La marque est donc désormais propriétaire du circuit de Sielperg. Ce circuit accueillait le Grand Prix d’Autriche de 1997 à 2003, mais la F1 a ensuite tournée le dos au Tyrol. Le circuit est alors tombé dans l’abandon, avant d’être racheté par le CEO de Red Bull, Dietrich Mateschitz, qui a modernisé le site. La pression du désormais tout puissant lobby Red Bull, auréolé des 4 derniers championnats du monde, réussit à convaincre Bernie Ecclestone d’inscrire la manche autrichienne au calendrier 2014. Le Red Bull Ring, un élément supplémentaire de la galaxie Red Bull en Formule 1. Une galaxie composée de plusieurs éléments…

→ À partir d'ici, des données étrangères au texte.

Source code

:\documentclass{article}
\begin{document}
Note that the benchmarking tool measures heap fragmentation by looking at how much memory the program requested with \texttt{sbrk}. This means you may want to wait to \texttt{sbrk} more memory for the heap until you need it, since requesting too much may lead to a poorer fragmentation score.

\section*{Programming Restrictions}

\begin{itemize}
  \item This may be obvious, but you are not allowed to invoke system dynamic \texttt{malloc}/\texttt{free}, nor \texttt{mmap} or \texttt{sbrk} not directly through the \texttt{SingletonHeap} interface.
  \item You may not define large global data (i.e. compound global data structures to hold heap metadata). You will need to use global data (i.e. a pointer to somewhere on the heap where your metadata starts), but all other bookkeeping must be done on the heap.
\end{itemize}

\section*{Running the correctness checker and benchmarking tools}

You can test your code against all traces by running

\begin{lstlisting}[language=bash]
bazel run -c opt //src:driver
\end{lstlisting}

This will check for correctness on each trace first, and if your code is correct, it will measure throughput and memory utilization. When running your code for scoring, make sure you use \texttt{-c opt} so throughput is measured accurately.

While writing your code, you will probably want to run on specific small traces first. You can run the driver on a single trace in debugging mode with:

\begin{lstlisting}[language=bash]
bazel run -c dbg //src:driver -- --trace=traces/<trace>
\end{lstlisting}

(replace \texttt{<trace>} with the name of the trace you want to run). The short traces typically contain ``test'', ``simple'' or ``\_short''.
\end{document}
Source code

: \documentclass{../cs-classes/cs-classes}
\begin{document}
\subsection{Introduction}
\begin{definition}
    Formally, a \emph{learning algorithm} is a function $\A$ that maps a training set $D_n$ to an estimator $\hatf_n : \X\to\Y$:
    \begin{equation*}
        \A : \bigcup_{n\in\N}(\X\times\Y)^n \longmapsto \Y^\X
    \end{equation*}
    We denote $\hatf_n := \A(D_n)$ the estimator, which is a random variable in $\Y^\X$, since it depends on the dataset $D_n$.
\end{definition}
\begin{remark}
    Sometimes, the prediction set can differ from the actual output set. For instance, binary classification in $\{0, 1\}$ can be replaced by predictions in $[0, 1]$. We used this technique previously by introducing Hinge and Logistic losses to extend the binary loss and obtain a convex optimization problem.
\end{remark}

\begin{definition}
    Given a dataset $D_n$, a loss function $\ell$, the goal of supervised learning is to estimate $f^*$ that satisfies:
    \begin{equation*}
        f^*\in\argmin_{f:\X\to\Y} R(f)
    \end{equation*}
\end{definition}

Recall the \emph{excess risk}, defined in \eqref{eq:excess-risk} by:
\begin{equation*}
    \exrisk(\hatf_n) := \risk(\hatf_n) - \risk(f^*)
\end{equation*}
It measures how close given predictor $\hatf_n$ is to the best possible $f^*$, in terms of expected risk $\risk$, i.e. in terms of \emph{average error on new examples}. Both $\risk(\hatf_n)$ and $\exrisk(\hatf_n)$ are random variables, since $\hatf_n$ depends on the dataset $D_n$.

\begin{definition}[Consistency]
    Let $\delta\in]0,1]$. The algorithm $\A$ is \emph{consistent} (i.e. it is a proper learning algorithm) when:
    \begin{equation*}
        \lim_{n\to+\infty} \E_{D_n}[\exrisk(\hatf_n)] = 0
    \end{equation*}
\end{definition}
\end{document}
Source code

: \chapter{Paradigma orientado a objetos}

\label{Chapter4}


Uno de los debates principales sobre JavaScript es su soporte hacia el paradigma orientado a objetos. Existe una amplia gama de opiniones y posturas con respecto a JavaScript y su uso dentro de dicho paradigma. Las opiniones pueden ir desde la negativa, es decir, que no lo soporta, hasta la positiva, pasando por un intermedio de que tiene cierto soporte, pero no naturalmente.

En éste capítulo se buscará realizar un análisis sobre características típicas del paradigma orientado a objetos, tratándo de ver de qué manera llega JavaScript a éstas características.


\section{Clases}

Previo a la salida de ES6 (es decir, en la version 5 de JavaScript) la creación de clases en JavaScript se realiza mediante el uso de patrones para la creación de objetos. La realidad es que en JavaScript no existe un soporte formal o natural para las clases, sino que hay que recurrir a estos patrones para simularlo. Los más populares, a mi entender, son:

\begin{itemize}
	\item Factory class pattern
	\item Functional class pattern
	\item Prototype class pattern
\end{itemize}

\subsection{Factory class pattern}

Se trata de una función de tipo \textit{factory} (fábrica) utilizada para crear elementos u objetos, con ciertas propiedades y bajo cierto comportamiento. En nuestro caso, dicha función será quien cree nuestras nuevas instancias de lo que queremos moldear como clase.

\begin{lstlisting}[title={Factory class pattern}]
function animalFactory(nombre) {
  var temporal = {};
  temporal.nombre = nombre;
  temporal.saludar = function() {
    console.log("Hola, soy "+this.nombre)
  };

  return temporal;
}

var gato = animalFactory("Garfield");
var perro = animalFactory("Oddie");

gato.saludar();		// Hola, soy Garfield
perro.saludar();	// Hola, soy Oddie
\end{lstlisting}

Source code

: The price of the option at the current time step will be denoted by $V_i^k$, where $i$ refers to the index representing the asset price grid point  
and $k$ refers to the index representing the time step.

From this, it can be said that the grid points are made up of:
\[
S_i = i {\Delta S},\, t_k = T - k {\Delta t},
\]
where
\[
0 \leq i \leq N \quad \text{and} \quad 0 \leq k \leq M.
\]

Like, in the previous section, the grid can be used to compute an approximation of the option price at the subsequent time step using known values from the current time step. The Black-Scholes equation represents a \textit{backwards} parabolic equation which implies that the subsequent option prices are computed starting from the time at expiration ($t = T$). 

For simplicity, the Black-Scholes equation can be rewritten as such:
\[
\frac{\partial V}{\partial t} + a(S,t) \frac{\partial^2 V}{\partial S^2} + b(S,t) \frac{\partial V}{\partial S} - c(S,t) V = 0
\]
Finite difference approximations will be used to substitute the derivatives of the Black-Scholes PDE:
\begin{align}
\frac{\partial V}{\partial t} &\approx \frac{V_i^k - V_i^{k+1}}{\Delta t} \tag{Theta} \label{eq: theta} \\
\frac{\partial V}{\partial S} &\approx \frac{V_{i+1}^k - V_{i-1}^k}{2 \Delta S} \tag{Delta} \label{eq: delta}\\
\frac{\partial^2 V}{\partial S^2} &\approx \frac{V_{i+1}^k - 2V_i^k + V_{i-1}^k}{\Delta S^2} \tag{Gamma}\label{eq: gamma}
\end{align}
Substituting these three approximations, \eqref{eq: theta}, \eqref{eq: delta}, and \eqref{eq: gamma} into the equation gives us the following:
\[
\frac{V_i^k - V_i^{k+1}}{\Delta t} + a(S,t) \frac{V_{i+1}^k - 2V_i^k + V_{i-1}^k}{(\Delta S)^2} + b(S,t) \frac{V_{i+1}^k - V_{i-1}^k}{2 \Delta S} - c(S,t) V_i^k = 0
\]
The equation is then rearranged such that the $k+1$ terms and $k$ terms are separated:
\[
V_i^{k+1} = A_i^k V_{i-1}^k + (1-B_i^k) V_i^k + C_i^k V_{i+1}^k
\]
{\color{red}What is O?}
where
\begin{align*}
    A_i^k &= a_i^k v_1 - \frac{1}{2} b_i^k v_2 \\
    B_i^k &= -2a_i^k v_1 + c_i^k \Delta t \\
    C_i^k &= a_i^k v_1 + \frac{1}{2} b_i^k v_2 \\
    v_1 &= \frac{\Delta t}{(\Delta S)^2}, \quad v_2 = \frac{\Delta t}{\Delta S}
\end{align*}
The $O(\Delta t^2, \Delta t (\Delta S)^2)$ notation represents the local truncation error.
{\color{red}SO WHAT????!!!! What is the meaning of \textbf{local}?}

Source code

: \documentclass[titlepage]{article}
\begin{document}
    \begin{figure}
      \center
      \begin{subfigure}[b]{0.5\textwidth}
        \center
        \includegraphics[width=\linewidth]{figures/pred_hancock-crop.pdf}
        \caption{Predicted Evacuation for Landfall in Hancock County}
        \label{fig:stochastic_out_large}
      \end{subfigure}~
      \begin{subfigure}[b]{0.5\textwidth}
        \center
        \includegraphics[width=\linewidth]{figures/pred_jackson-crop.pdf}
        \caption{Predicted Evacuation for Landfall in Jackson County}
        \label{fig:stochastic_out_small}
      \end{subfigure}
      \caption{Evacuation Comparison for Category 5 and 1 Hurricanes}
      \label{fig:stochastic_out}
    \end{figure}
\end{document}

daniel ricciardo red bull racing 2014

L’ARRIVEE EN F1 ET LA JUNIOR TEAM

Avant même l’existence de son équipe de F1, le logo Red Bull était déjà connu des observateurs de la F1 car celui-ci était présent sur les Sauber de 1996 à 2004. Autre élément renforçant la légitimité de la présence de l’équipe, c’est le fait de s’inscrire dans la lignée d’une équipe déjà existante. Red Bull ne crée pas son équipe de façon ex-nihilo : l’écurie Stewart, du triple champion du monde Jackie Stewart, est rachetée par Ford en 2000. Ford va alors lancer sa marque de prestige en F1 : Jaguar. Les résultats étant bien décevants, Jaguar Racing est rachetée par Red Bull fin 2004 pour la somme de 1$.

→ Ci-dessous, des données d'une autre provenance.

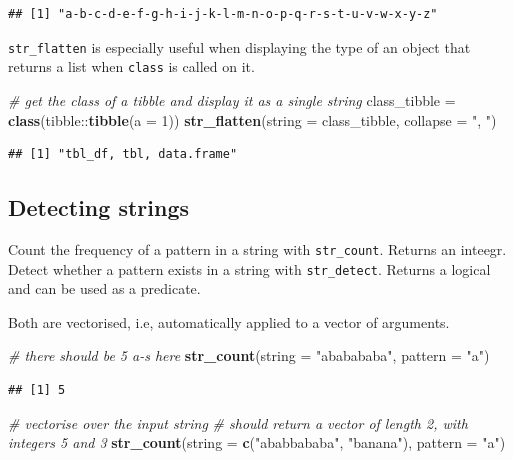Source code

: \documentclass[]{book}
\newenvironment{Shaded}{}{}
\newcommand{\CommentTok}[1]{\textcolor[rgb]{0.38,0.63,0.69}{\textit{#1}}}
\newcommand{\DataTypeTok}[1]{\textcolor[rgb]{0.56,0.13,0.00}{#1}}
\newcommand{\DecValTok}[1]{\textcolor[rgb]{0.25,0.63,0.44}{#1}}
\newcommand{\KeywordTok}[1]{\textcolor[rgb]{0.00,0.44,0.13}{\textbf{#1}}}
\newcommand{\NormalTok}[1]{#1}
\newcommand{\OperatorTok}[1]{\textcolor[rgb]{0.40,0.40,0.40}{#1}}
\newcommand{\StringTok}[1]{\textcolor[rgb]{0.25,0.44,0.63}{#1}}
\begin{document}
\begin{verbatim}
## [1] "a-b-c-d-e-f-g-h-i-j-k-l-m-n-o-p-q-r-s-t-u-v-w-x-y-z"
\end{verbatim}

\texttt{str\_flatten} is especially useful when displaying the type of an object that returns a list when \texttt{class} is called on it.

\begin{Shaded}
\begin{Highlighting}[]
\CommentTok{# get the class of a tibble and display it as a single string}
\NormalTok{class_tibble =}\StringTok{ }\KeywordTok{class}\NormalTok{(tibble}\OperatorTok{::}\KeywordTok{tibble}\NormalTok{(}\DataTypeTok{a =} \DecValTok{1}\NormalTok{))}
\KeywordTok{str_flatten}\NormalTok{(}\DataTypeTok{string =}\NormalTok{ class_tibble, }\DataTypeTok{collapse =} \StringTok{", "}\NormalTok{)}
\end{Highlighting}
\end{Shaded}

\begin{verbatim}
## [1] "tbl_df, tbl, data.frame"
\end{verbatim}

\hypertarget{detecting-strings}{%
\subsection{Detecting strings}\label{detecting-strings}}

Count the frequency of a pattern in a string with \texttt{str\_count}. Returns an inteegr.
Detect whether a pattern exists in a string with \texttt{str\_detect}. Returns a logical and can be used as a predicate.

Both are vectorised, i.e, automatically applied to a vector of arguments.

\begin{Shaded}
\begin{Highlighting}[]
\CommentTok{# there should be 5 a-s here}
\KeywordTok{str_count}\NormalTok{(}\DataTypeTok{string =} \StringTok{"ababababa"}\NormalTok{, }\DataTypeTok{pattern =} \StringTok{"a"}\NormalTok{)}
\end{Highlighting}
\end{Shaded}

\begin{verbatim}
## [1] 5
\end{verbatim}

\begin{Shaded}
\begin{Highlighting}[]
\CommentTok{# vectorise over the input string}
\CommentTok{# should return a vector of length 2, with integers 5 and 3}
\KeywordTok{str_count}\NormalTok{(}\DataTypeTok{string =} \KeywordTok{c}\NormalTok{(}\StringTok{"ababbababa"}\NormalTok{, }\StringTok{"banana"}\NormalTok{), }\DataTypeTok{pattern =} \StringTok{"a"}\NormalTok{)}
\end{Highlighting}
\end{Shaded}
\end{document}
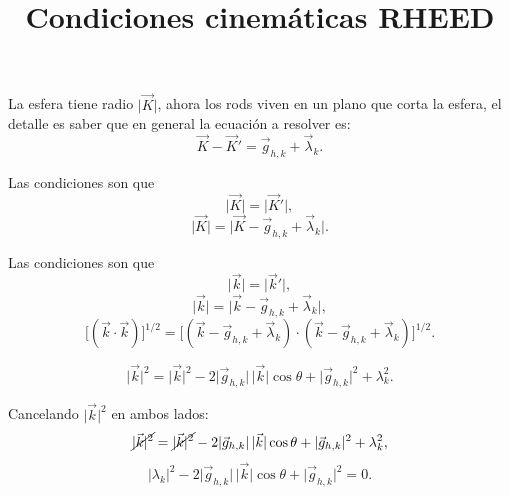 \documentclass[12pt]{article}
\title{Condiciones cinemáticas RHEED}
\author{}
\date{}
\begin{document}
\maketitle

La esfera tiene radio \(\lvert\vec{K}\rvert\), ahora los rods viven en un
plano que corta la esfera, el detalle es saber que en general la ecuación
a resolver es:
\begin{equation}
  \vec{K}-\vec{K}'=\vec{g}_{h,k}+\vec{\lambda}_{k}.
\end{equation}

Las condiciones son que
\begin{equation}
  \lvert\vec{K}\rvert=\lvert\vec{K}'\rvert,
\end{equation}
\begin{equation}
  \lvert\vec{K}\rvert=\lvert\vec{K}-\vec{g}_{h,k}+\vec{\lambda}_{k}\rvert.
\end{equation}

Las condiciones son que
\begin{equation}
  \lvert\vec{k}\rvert=\lvert\vec{k}'\rvert,
\end{equation}
\begin{equation}
  \lvert\vec{k}\rvert=\lvert\vec{k}-\vec{g}_{h,k}+\vec{\lambda}_{k}\rvert,
\end{equation}
\begin{equation}
  \bigl[(\vec{k}\cdot\vec{k})\bigr]^{1/2}
  =
  \bigl[
    (\vec{k}-\vec{g}_{h,k}+\vec{\lambda}_{k})
    \cdot
    (\vec{k}-\vec{g}_{h,k}+\vec{\lambda}_{k})
  \bigr]^{1/2}.
\end{equation}

\begin{equation}
  \lvert\vec{k}\rvert^{2}
  =
  \lvert\vec{k}\rvert^{2}
  -2\lvert\vec{g}_{h,k}\rvert\,\lvert\vec{k}\rvert\cos\theta
  +\lvert\vec{g}_{h,k}\rvert^{2}
  +\lambda_{k}^{2}.
\end{equation}

Cancelando \(\lvert\vec{k}\rvert^{2}\) en ambos lados:
\begin{equation}
  \cancel{\lvert\vec{k}\rvert^{2}}
  =
  \cancel{\lvert\vec{k}\rvert^{2}}
  -2\lvert\vec{g}_{h,k}\rvert\,\lvert\vec{k}\rvert\cos\theta
  +\lvert\vec{g}_{h,k}\rvert^{2}
  +\lambda_{k}^{2},
\end{equation}
\begin{equation}
  \lvert\lambda_{k}\rvert^{2}
  -2\lvert\vec{g}_{h,k}\rvert\,\lvert\vec{k}\rvert\cos\theta
  +\lvert\vec{g}_{h,k}\rvert^{2}
  =0.
\end{equation}
\end{document}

La projet de Red Bull se développe en 2006 avec le rachat de l’équipe Minardi qui devient alors Toro Rosso. Cette équipe, que l’on va considérer comme la petite soeur de Red Bull, aura comme mission de donner une chance à de jeunes talents d’accéder à la Formule 1. Ces jeunes pilotes sont sélectionnés et couvés au sein de la Red Bull Junior Team, sous l’oeil des Helmut Marko et Franz Tost qui veillent sur ce réservoir de talents. Ces pilotes font leur classes dans des formules de promotion comme les World Series By Renault ou la F3 EuroSeries. S’ils dominent ces catégories, alors ils ont une chance d’être titularisé en F1 chez Toro Rosso, à l’instar de Vitantonio Liuzzi, Sebastien Buemi ou Jean-Eric Vergne. La suite du parcours peut se poursuivre chez Red Bull, comme pour Sebastian Vettel et Daniel Ricciardo.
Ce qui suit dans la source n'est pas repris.